RECORD SET:
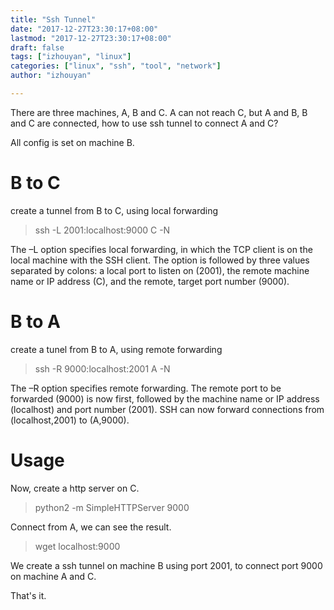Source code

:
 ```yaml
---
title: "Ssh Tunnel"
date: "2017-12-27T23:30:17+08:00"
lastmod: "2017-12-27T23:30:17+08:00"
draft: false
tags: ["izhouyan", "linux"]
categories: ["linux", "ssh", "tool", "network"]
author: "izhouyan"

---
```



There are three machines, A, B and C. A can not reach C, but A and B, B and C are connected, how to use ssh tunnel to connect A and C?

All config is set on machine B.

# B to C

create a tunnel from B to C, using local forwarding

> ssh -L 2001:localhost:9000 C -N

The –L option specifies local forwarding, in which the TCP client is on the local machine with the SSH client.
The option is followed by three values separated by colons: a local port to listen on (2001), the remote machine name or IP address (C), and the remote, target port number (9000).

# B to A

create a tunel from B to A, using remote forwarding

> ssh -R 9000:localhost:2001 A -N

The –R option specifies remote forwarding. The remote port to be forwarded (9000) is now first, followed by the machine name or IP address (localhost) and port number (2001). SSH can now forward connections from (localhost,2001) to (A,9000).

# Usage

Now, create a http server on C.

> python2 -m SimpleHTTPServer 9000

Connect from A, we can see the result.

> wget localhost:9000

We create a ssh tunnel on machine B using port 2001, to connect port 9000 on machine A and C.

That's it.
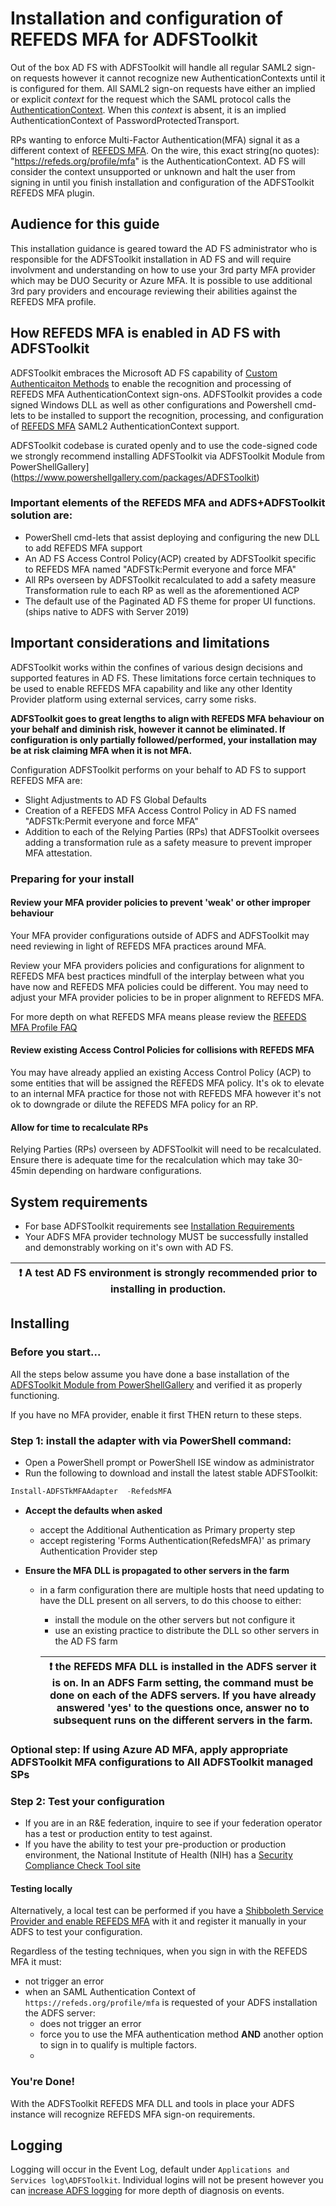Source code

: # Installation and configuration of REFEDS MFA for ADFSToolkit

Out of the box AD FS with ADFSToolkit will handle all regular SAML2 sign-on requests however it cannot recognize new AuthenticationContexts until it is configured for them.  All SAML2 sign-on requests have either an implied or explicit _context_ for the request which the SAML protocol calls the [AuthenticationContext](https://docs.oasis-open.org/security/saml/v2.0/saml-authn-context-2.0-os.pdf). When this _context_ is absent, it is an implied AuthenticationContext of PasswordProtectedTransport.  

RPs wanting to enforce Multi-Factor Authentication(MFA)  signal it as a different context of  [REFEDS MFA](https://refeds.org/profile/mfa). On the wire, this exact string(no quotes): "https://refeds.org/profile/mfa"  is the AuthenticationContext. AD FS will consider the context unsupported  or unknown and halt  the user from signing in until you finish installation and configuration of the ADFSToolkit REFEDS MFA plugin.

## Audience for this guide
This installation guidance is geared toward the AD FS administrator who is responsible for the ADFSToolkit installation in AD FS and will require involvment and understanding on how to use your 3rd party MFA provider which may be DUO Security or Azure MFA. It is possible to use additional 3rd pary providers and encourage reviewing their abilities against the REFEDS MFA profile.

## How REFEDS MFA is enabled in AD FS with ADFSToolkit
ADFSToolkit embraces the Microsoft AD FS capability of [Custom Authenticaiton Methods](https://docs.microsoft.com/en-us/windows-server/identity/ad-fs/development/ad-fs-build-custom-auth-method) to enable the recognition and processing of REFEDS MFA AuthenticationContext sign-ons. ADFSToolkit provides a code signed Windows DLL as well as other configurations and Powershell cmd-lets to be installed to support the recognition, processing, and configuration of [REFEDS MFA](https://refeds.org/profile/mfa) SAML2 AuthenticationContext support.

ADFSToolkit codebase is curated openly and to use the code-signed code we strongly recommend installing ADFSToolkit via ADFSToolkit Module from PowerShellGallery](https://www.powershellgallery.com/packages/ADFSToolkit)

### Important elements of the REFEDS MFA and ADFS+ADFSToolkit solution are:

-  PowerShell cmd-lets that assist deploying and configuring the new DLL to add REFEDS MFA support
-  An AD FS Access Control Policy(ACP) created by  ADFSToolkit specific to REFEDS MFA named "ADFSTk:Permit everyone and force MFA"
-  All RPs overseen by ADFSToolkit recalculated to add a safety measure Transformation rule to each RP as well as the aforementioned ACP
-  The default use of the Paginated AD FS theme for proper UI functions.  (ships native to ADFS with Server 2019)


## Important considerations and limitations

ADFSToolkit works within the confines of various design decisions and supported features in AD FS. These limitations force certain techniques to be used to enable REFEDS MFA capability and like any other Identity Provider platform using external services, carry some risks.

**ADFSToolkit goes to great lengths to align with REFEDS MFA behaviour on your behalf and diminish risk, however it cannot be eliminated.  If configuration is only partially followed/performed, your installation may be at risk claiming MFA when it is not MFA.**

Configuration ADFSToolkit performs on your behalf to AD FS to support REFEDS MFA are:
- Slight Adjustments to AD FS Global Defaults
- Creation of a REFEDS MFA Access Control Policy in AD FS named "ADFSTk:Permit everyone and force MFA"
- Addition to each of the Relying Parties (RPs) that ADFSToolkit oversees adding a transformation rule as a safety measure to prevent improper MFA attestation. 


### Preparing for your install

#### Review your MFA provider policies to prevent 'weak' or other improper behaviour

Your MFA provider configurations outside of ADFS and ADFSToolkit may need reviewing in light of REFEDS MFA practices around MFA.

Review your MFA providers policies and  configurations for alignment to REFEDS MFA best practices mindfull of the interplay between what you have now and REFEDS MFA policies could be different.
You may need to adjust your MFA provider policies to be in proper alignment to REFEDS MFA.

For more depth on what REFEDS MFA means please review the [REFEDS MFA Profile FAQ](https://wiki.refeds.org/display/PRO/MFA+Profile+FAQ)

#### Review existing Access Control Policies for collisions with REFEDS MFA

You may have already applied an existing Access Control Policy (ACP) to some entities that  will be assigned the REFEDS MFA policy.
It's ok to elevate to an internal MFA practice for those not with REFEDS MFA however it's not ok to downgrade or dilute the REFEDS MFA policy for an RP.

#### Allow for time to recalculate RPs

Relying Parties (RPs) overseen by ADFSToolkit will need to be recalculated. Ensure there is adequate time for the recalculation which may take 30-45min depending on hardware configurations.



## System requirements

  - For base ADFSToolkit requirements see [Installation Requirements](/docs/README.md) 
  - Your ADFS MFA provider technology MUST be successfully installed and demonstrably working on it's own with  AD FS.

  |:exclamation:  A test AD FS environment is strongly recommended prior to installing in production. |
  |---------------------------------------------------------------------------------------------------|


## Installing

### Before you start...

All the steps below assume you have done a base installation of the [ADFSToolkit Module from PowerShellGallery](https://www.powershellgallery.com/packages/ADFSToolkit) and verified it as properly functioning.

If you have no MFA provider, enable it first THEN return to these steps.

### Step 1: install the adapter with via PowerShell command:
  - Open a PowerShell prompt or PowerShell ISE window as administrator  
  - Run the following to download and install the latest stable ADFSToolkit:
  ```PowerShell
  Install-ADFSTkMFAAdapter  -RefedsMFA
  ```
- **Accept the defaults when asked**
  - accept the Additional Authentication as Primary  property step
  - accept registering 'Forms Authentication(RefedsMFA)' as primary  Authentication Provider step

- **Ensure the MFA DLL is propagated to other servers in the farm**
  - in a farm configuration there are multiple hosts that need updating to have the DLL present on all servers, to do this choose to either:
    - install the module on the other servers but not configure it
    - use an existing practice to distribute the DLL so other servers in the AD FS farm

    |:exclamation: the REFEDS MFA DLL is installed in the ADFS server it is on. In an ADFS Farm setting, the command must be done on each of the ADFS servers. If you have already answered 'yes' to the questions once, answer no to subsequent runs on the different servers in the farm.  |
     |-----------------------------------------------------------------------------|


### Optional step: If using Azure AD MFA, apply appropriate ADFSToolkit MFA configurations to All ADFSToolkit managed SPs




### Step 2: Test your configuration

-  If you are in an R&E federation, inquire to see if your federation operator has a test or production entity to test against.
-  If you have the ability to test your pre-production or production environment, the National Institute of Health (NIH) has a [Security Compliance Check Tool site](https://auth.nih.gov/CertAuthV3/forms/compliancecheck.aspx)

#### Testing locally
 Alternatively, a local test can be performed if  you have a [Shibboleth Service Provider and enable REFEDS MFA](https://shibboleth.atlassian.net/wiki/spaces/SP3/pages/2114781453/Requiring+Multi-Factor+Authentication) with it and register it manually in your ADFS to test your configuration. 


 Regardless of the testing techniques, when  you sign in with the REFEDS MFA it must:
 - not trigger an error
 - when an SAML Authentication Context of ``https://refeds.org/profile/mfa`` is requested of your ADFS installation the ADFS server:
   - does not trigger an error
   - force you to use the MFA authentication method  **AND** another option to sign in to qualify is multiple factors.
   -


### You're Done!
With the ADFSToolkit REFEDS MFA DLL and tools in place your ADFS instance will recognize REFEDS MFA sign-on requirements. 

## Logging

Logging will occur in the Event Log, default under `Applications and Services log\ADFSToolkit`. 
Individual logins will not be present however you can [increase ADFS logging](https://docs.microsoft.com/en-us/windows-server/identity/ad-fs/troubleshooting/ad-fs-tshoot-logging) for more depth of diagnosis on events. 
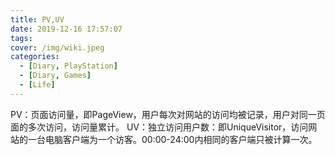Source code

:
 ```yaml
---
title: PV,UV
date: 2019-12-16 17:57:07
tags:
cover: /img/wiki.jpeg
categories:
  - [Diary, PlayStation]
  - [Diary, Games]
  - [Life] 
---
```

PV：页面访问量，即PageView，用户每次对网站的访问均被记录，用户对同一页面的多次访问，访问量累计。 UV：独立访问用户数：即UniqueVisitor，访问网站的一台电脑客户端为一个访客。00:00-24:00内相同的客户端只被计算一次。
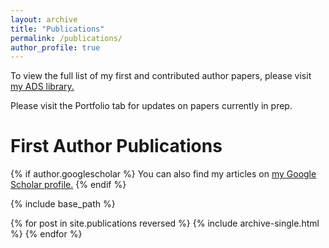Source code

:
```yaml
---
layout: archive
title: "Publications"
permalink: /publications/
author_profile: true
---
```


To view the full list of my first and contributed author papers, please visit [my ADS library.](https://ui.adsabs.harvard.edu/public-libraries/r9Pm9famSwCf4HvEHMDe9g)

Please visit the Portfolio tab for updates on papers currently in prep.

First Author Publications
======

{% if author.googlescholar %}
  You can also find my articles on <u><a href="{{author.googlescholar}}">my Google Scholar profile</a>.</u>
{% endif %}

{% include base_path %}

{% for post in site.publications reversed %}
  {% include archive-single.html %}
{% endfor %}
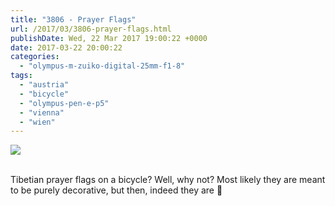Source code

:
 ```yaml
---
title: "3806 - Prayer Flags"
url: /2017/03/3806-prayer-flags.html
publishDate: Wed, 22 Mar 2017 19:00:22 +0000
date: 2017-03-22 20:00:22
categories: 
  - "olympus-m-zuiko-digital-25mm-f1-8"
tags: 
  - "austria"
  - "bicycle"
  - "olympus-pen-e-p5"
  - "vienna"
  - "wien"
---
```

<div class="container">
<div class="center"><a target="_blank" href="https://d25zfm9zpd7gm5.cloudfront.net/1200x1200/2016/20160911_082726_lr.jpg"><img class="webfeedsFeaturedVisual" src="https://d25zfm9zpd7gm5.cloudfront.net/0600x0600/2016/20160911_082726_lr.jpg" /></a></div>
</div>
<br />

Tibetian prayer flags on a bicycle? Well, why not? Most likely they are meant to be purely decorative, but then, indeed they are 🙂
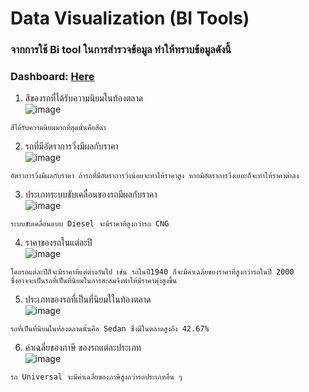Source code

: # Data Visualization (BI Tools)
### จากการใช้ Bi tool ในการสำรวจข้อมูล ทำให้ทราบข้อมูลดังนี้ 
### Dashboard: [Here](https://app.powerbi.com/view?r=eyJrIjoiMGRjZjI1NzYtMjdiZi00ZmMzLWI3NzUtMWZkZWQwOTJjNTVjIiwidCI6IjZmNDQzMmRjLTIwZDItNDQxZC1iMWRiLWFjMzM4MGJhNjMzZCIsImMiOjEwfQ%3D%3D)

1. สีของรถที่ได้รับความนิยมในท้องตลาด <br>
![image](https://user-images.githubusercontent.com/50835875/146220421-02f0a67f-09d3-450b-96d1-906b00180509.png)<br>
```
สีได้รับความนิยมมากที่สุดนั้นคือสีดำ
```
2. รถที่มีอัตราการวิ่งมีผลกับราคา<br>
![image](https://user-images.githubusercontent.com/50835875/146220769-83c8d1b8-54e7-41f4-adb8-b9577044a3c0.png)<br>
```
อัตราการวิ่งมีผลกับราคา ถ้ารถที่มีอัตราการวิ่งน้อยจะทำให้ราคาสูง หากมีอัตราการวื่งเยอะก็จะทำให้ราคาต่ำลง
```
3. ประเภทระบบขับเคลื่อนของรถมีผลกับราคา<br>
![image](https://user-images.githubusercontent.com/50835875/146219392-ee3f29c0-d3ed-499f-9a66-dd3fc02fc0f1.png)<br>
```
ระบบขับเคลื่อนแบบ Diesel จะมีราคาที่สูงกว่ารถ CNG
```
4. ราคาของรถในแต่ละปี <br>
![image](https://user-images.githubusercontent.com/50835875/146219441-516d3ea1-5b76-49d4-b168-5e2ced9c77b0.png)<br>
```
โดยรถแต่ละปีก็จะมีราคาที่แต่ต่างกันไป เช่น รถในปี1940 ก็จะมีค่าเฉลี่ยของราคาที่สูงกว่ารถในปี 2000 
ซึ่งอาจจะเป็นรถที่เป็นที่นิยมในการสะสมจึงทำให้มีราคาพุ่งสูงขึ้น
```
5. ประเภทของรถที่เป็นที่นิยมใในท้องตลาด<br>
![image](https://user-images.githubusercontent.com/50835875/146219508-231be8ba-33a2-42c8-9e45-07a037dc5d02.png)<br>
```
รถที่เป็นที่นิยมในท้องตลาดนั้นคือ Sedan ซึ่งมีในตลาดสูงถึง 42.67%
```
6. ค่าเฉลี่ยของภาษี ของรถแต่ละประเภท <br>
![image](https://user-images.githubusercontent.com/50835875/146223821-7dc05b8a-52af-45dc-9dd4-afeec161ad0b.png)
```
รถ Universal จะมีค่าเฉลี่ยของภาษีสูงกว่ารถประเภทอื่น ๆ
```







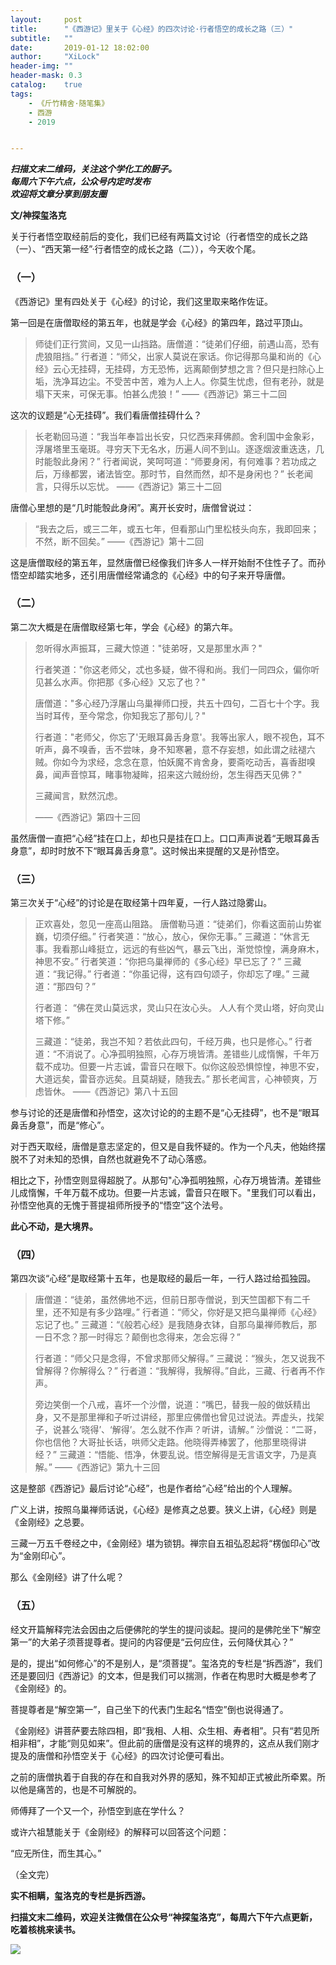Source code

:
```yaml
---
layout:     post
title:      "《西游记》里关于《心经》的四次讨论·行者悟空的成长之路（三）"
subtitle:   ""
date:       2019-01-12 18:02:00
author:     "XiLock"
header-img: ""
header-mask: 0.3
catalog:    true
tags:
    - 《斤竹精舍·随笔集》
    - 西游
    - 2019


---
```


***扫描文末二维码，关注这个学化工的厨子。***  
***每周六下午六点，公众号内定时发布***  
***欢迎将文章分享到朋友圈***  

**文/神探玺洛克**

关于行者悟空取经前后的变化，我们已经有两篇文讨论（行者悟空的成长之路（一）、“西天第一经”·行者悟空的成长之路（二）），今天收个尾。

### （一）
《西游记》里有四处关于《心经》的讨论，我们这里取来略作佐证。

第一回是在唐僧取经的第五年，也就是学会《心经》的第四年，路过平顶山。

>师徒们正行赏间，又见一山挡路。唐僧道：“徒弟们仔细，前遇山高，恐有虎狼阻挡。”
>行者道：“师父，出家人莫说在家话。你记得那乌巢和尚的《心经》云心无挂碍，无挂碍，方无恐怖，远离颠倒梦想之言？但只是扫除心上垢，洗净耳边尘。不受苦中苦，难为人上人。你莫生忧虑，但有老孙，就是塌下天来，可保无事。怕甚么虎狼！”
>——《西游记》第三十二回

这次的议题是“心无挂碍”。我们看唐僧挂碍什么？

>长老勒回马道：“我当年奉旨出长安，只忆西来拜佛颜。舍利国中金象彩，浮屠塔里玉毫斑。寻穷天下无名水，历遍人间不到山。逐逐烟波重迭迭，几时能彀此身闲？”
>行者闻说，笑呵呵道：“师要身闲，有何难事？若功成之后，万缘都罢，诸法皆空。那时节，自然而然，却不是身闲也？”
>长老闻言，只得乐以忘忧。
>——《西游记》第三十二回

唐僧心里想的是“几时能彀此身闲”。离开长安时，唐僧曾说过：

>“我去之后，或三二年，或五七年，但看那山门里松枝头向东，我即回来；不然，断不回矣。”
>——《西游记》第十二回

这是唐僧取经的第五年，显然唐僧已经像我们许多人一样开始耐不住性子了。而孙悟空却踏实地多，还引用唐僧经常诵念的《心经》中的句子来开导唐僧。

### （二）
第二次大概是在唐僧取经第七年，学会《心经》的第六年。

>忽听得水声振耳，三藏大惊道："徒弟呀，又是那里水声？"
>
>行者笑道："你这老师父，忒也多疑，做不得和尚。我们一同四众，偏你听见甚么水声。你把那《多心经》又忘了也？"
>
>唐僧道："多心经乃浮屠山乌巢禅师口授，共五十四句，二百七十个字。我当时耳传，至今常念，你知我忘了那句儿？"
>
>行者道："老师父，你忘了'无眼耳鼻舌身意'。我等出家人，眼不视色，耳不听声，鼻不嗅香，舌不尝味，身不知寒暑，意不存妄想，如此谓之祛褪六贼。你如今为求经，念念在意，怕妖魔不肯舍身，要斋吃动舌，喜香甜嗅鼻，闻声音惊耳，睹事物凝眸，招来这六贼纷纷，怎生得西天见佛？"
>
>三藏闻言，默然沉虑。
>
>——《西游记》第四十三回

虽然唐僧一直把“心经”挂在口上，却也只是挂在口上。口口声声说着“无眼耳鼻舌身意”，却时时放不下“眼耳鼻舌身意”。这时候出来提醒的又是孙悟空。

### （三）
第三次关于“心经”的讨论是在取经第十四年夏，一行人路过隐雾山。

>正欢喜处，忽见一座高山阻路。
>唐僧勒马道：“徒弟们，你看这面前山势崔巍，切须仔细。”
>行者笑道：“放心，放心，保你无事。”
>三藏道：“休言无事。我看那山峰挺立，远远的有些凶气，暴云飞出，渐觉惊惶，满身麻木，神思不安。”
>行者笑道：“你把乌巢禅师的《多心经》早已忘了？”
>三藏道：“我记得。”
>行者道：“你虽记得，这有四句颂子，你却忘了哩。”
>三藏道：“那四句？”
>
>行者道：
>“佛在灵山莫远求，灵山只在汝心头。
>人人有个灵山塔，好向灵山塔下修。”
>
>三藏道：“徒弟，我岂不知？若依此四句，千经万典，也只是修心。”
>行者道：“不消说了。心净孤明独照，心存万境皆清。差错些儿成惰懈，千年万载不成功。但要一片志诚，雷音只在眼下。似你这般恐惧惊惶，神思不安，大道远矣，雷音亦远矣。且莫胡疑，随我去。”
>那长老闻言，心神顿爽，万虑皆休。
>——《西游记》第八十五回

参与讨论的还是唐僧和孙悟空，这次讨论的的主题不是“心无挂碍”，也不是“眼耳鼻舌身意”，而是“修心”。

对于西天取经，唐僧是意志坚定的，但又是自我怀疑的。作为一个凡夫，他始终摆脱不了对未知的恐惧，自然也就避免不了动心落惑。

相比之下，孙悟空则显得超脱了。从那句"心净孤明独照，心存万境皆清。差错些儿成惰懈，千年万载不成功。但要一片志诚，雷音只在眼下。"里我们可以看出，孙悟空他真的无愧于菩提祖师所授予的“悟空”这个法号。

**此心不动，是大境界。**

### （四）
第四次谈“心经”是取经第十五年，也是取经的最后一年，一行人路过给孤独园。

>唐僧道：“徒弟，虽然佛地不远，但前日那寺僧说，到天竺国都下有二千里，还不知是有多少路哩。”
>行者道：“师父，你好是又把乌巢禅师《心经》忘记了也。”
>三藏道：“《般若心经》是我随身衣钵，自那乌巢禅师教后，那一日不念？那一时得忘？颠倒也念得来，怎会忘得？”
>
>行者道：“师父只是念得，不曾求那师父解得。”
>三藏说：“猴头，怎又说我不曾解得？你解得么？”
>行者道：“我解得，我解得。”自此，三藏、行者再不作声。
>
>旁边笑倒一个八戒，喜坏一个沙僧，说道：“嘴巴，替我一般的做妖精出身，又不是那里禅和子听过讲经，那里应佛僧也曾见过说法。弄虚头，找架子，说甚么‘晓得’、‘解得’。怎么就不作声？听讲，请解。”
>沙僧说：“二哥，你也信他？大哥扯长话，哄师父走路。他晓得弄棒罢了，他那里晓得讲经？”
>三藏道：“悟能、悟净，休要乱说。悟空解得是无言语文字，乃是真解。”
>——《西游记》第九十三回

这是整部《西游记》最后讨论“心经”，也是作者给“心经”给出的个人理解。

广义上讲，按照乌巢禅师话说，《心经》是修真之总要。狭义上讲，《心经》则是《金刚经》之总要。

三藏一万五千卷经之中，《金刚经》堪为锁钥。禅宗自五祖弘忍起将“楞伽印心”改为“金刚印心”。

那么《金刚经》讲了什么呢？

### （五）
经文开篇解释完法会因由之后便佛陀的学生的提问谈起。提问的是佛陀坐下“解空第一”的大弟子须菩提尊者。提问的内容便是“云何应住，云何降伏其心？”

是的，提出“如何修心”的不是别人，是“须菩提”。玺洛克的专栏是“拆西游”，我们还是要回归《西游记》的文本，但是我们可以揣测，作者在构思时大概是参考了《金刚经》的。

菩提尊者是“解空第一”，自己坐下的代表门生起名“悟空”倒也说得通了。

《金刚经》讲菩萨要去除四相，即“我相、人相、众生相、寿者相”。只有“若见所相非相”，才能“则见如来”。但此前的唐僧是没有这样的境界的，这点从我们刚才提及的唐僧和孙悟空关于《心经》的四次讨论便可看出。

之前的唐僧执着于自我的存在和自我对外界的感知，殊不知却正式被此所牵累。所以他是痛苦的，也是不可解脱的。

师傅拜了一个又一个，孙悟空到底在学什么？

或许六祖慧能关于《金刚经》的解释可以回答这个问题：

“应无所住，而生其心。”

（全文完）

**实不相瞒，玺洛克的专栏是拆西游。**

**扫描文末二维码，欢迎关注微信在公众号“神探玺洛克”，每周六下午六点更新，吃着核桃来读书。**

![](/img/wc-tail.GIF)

PROBLEM STATEMENT: Everything from the first line of the listing above through the line that contains "The –L option" is to be restated word for word, minus the pictures.

REPLY TO THE TASK:
Source code

:
 ```yaml
---
title: "Ssh Tunnel"
date: "2017-12-27T23:30:17+08:00"
lastmod: "2017-12-27T23:30:17+08:00"
draft: false
tags: ["izhouyan", "linux"]
categories: ["linux", "ssh", "tool", "network"]
author: "izhouyan"

---
```



There are three machines, A, B and C. A can not reach C, but A and B, B and C are connected, how to use ssh tunnel to connect A and C?

All config is set on machine B.

# B to C

create a tunnel from B to C, using local forwarding

> ssh -L 2001:localhost:9000 C -N

The –L option specifies local forwarding, in which the TCP client is on the local machine with the SSH client.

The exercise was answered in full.